Making Affirmations Personal Increases Their Effectiveness. Here's Why
Aug 06, 2022

(Photo by Puwadon Sang-ngern)
We've made our stance on affirmations pretty clear, they don't work for those who need them most.
Affirmations have long been a popular form of generic and easily shareable self-motivation. But they don't actually do much to help people that already have a positive opinion of themselves. And they can have the opposite intended effect on those who struggle with low self-esteem.[180]
Let's explore a few options that do work.
Self-affirmations
Self-affirmations are similar to affirmations, but they are more specific to the individual. They work because you base them on something that you believe to be true.
When people focused on self-affirmations before stress tests, it reduced the amount of stress-induced chemicals produced.[240] Even those who struggled with low self-esteem performed better in social situations.
How to use them
If you struggle with negative self-talk, choosing an affirmation as a goal may hurt you in the long run. For example, if you don't currently love your body, you can be hurt by forcing yourself to think things like, "I love my body." Your negative inner voice may chime in and disagree.
This inner voice is technically you, but it can say mean things that you don't believe deep down. Things you may have even heard before, like from an unsupportive parent or guardian. It is you but this is one part that's fighting against you. You'll have to learn to stand up for yourself to yourself.
You can turn this affirmation into a self-affirmation like, "I want to do what I can to be more healthy." Your internal monologue should be less able to argue with that. What's wrong with trying to be more healthy?
Iffirmations and visualization
Iffirmations are questions posed to yourself. Such as: "What if I had more compassion for myself?" Many people take an affirmation that they have used in the past and turn them into questions. Questions want answers. This process lets you explore possibilities, while also helping you to form a plan.
Visualization is "seeing" yourself accomplishing a goal. Thinking about the steps you need to take to get there and the feelings you'll experience. From there you can make smaller goals to help you get to the larger goal. Seeing the results can help motivate you to keep going.
For more about how Visualization and Iffirmations work, click here.
Why do they work well together?
You can use these techniques to pump yourself up before a stressful or an anxiety-inducing activity. Remind yourself of your strengths and past accomplishments. Focus on why you CAN do something. Every time that you make a sincere effort, that is one more thing to use as a self-affirmation. Every road block or obstacle you overcome can be a point of pride.
Visualization to see your goals. Self-affirmations to keep you motivated. Iffirmations to guide you.
Reaffirming your strengths and persistence has a cumulative effect. With each step that you take towards your goal, you should gain more confidence. In yourself and your ability to effect positive change in your life. Each time that you try something is a win because you made a true effort.
Be patient with yourself and track your progress
Write down your goals, what it takes to achieve them, and any steps you can take towards them. This way if you ever feel like you don't have it in you, you can look back. You can count all the times that you succeeded or made an effort in the past. Seeing evidence of your past accomplishments may help to motivate yourself today.
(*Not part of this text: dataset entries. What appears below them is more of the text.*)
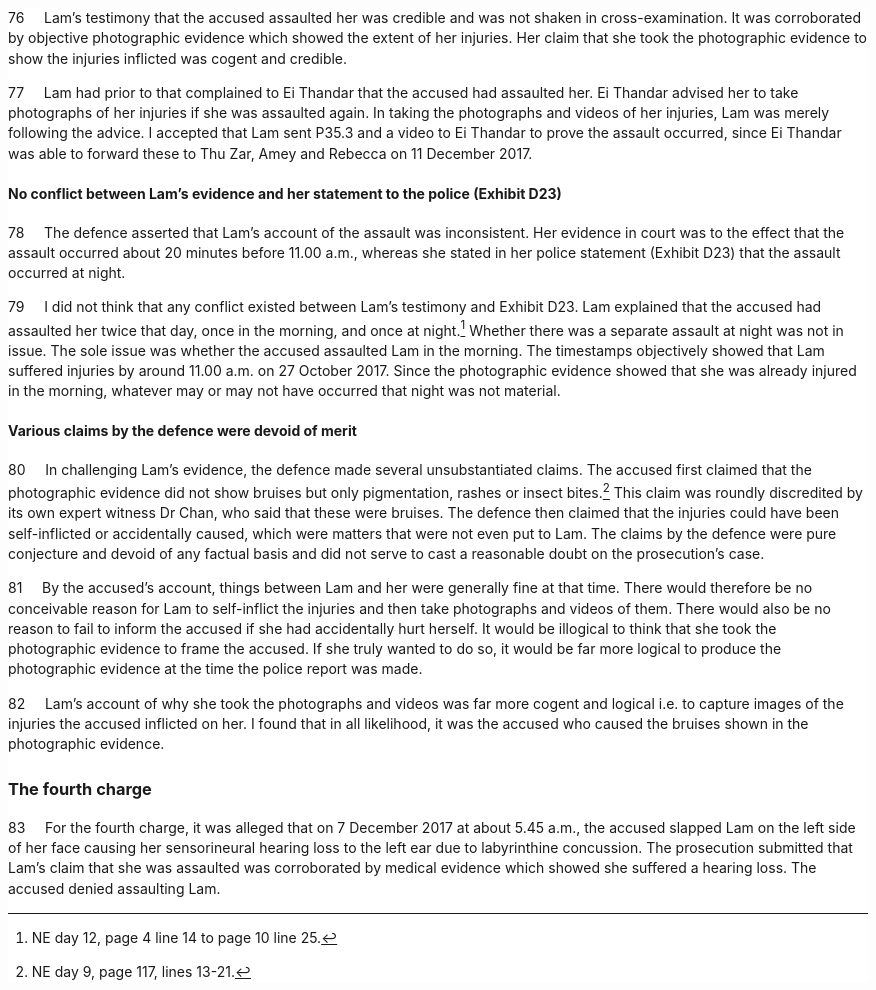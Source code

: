 76     Lam’s testimony that the accused assaulted her was credible and was not shaken in cross-examination. It was corroborated by objective photographic evidence which showed the extent of her injuries. Her claim that she took the photographic evidence to show the injuries inflicted was cogent and credible.

77     Lam had prior to that complained to Ei Thandar that the accused had assaulted her. Ei Thandar advised her to take photographs of her injuries if she was assaulted again. In taking the photographs and videos of her injuries, Lam was merely following the advice. I accepted that Lam sent P35.3 and a video to Ei Thandar to prove the assault occurred, since Ei Thandar was able to forward these to Thu Zar, Amey and Rebecca on 11 December 2017.

#### No conflict between Lam’s evidence and her statement to the police (Exhibit D23)

78     The defence asserted that Lam’s account of the assault was inconsistent. Her evidence in court was to the effect that the assault occurred about 20 minutes before 11.00 a.m., whereas she stated in her police statement (Exhibit D23) that the assault occurred at night.

79     I did not think that any conflict existed between Lam’s testimony and Exhibit D23. Lam explained that the accused had assaulted her twice that day, once in the morning, and once at night.[^45] Whether there was a separate assault at night was not in issue. The sole issue was whether the accused assaulted Lam in the morning. The timestamps objectively showed that Lam suffered injuries by around 11.00 a.m. on 27 October 2017. Since the photographic evidence showed that she was already injured in the morning, whatever may or may not have occurred that night was not material.

#### Various claims by the defence were devoid of merit

80     In challenging Lam’s evidence, the defence made several unsubstantiated claims. The accused first claimed that the photographic evidence did not show bruises but only pigmentation, rashes or insect bites.[^46] This claim was roundly discredited by its own expert witness Dr Chan, who said that these were bruises. The defence then claimed that the injuries could have been self-inflicted or accidentally caused, which were matters that were not even put to Lam. The claims by the defence were pure conjecture and devoid of any factual basis and did not serve to cast a reasonable doubt on the prosecution’s case.

81     By the accused’s account, things between Lam and her were generally fine at that time. There would therefore be no conceivable reason for Lam to self-inflict the injuries and then take photographs and videos of them. There would also be no reason to fail to inform the accused if she had accidentally hurt herself. It would be illogical to think that she took the photographic evidence to frame the accused. If she truly wanted to do so, it would be far more logical to produce the photographic evidence at the time the police report was made.

82     Lam’s account of why she took the photographs and videos was far more cogent and logical i.e. to capture images of the injuries the accused inflicted on her. I found that in all likelihood, it was the accused who caused the bruises shown in the photographic evidence.

### The fourth charge

83     For the fourth charge, it was alleged that on 7 December 2017 at about 5.45 a.m., the accused slapped Lam on the left side of her face causing her sensorineural hearing loss to the left ear due to labyrinthine concussion. The prosecution submitted that Lam’s claim that she was assaulted was corroborated by medical evidence which showed she suffered a hearing loss. The accused denied assaulting Lam.


[^1]: Statement of Agreed Facts (“SOAF”) at \[1\]-\[4\].
[^2]: NE day 8, page 96 line 28 to page 99 line 21.
[^3]: SOAF at \[8\]-\[10\].
[^4]: NE day 5, page 112 line 28 to page 113 line 15.
[^5]: NE day 5, page 69 line 32 to page 70 line 2; page 73, lines 1-19.
[^6]: NE day 5, page 78 line 22 to page 82 line 8; page 115, lines 6-9.
[^7]: NE day 5, page 57 line 24 to page 58 line 20; page 83, lines 21-23; page 57 line 31 to page 58 line 8; page 54, lines 4-32.
[^8]: NE day 5, page 110 line 20 to page 112 line 18.
[^9]: NE day 3, page 17 line 7 to page 18 line 30.
[^10]: Exhibit P30, the translation of which is at Exhibit P26.
[^11]: NE day 3, page 19 line 9 to page 23 line 30.
[^12]: Exhibit P31, pages 31-53; NE day 3, page 24 line 30 to page 26 line 29; page 33, lines 7-20.
[^13]: Exhibit P31, pages 17-31; NE day 3, page 42 line 8 to page 45 line 21.
[^14]: NE 2 April 2020, page 43, lines 18-21; page 55, lines 4-8; page 76, lines 23-24; page 81 line 14 to page 82 line 3.
[^15]: NE 2 April 2020, page 102 line 19 to page 108 line 15.
[^16]: NE 2 April 2020, page 36 line 24 to page 37 line 4.
[^17]: NE day 8, page 63, lines 18-20; page 64 line 17 to page 65 line 2; page 84 line 2 to page 86 line 23.
[^18]: NE day 8, page 71 line 23 to page 72 line 12; page 73, lines 6-11; page 76, lines 17-26; page 109, lines 27-30.
[^19]: NE day 8, page 62, lines 28-32; page 65, lines 7-10; page 67 line 17 to page 70 line 10; page 106 line 22 to page 108 line 13.
[^20]: NE day 8, page 103, line 22 to page 105 line 2.
[^21]: NE day 8, page 77, lines 12-26; page 78 line 24 to page 81 line 16; page 88, lines 16-22.
[^22]: At \[104\].
[^23]: NE day 5, page 65 line 2 to page 66 line 31; page 47, line 18; page 63, lines 24-31.
[^24]: NE day 5, page 62 line 26 to page 64 line 13; page 108, lines 9-11.
[^25]: NE day 8, page 102, lines 4-7.
[^26]: Exhibit P33, page 4; NE day 4, page 37 line 21 to page 38 line 28.
[^27]: NE day 10, page 183 line 18 to page 185 line 26.
[^28]: NE day 5, page 119 line 27 to page 120 line 18.
[^29]: NE day 7, page 16, lines 4-14.
[^30]: NE day 8, page 125, lines 5-24.
[^31]: NE day 5, page 69 line 32 to page 72 line 32.
[^32]: Prosecution’s Closing Submissions (“PCS”) at \[52\] and \[41(a)\]; Exhibit P42.
[^33]: NE day 5, page 82 line 18 to page 86 line 25.
[^34]: NE day 8, page 114 line 3 to page 116 line 32.
[^35]: NE day 10, page 78 line 12 to page 91 line 2.
[^36]: PCS at \[71\]-\[79\].
[^37]: NE day 6, page 109, lines 6-14.
[^38]: NE day 9, page 176 line 31 to page 180 line 30.
[^39]: NE day 13, page 14 line 19 to page 16 line 12.
[^40]: NE day 8, page 127, lines 7-11.
[^41]: NE day 5, page 89 line 24 to page 90 line 6; page 91, lines 4-6; page 94, lines 5-8; NE day 6, page 110, lines 2-15.
[^42]: NE day 9, page 105, lines 2-3; NE day 7, page 36, lines 23-32.
[^43]: NE day 7, page 34, lines 12-19.
[^44]: Exhibit D21 at \[14\]-\[15\].
[^45]: NE day 12, page 4 line 14 to page 10 line 25.
[^46]: NE day 9, page 117, lines 13-21.
[^47]: NE day 5, page 104 line 5 to page 105 line 30.
[^48]: NE day 5, page 105 line 9 to page 108 line 11.
[^49]: NE day 8, page 128 line 2 to page 133 line 8.
[^50]: NE day 9, page 52, lines 2-18; page 137 line 12 to page 138 line 10.
[^51]: NE day 10, page 46, lines 21-27.
[^52]: NE day 9, page 5 line 22 to page 9 line 20.
[^53]: NE day 9, page 128 line 31 to page 139 line 6.
[^54]: NE day 9, page 7, lines 5-17; page 138 line 15 to page 139 line 16.
[^55]: NE day 4, page 19, lines 15-26.
[^56]: NE 2 April 2020, page 66, lines 4-19; page 84 line 12.
[^57]: NE 2 April 2020, page 55, lines 4-8; page 76, lines 23-24.
[^58]: NE day 11, page 118, lines 26-32.
[^59]: NE day 11, page 92, lines 20-27.
[^60]: NE 2 April 2020, page 81 line 14 to page 82 line 3; page 84 line 20 to page 85 line 7; page 87, lines 10-21.
[^61]: NE 2 April 2020, page 105, lines 20-23.
[^62]: NE day 11, page 92 line 28 to page 93 line 12.
[^63]: Exhibit P8.
[^64]: NE day 11, page 121, lines 4-6.
[^65]: PCS at \[126(a)(iii)\].
[^66]: NE day 11, page 119 line 24 to page 120 line 5.
[^67]: PCS at \[123(b)\].
[^68]: NE 2 April 2020, pages 38-41.
[^69]: NE 2 April 2020, page 36 line 13 to page 37 line 4; page 45, lines 1-4.
[^70]: NE day 11, page 100 line 29 to page 102 line 11.
[^71]: NE day 5, page 105 line 15 to 108 line 9.
[^72]: NE day 7, page 4l line 28 to page 45 line 3; Exhibits P19 and P20.
[^73]: Exhibit D7 at pages 5 & 6; NE day 10, page 52 line 7 to page 58 line 29.
[^74]: NE day 11, page 12 line 31 to page 17 line 15.
[^75]: Defence closing submissions (“DCS”) at \[14\]-\[16\].
[^76]: NE day 5, page 118, lines 5-11; page 78, lines 9-10; page 79, lines 15-16; page 81, lines 8-20; page 116, lines 2-3; page 117, lines 16-32; page 120 line 27 to page 121 line 11.
[^77]: At \[20\] herein.
[^78]: Prosecution Sentencing Submissions at \[5\].
[^79]: Plea-in-mitigation at \[4\] and \[69\].
[^80]: NE day 9, page 39 line 31 to page 42 line 1.
[^81]: NE day 9, page 42 line 7 to page 43 line 30.
[^82]: NE day 9, page 101 line 7 to page 102 line 13.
It's also a good idea to reevaluate your goal plan on a regular basis. If you are ahead of schedule, you may want to set the bar a little higher for yourself. If you aren't progressing as fast as you had hoped, you may need to extend your timeline. Or take a look at the steps that you've been taking and determine if they are effective.
Try to think about things that you do well or have accomplished in life. An example of a time that you gave 100%, or tried something that scared you. A time you found the perfect present for a friend, or made someone's day better by being kind or courteous.
Take credit for every shred of effort that you make. Every win that you get is evidence that you're improving, that you are moving forward and not giving up. This doesn't just represent the actual effort, but the value that you are putting in yourself. You're telling yourself that you're worth the effort.
You may find the goal isn't as important as you thought
As you develop behaviors and thought processes to reach your goals, they may change. You may discover that being a more action-oriented and confident person was your ultimate goal. Once you have the tools for change, then you can start to apply them to other situations. The sky's the limit.
Nothing worth having comes easy, there will be work to do. But these tools can help you through the difficult times.